## [YOUR ASSIGNMENT]
Reproduce the whole listing, keeping every character the same.

## [SOURCE MATERIAL]
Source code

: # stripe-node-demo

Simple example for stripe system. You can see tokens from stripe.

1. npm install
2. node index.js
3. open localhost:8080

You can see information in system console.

## [ANSWER]
Source code

: # stripe-node-demo

Simple example for stripe system. You can see tokens from stripe.

1. npm install
2. node index.js
3. open localhost:8080

You can see information in system console.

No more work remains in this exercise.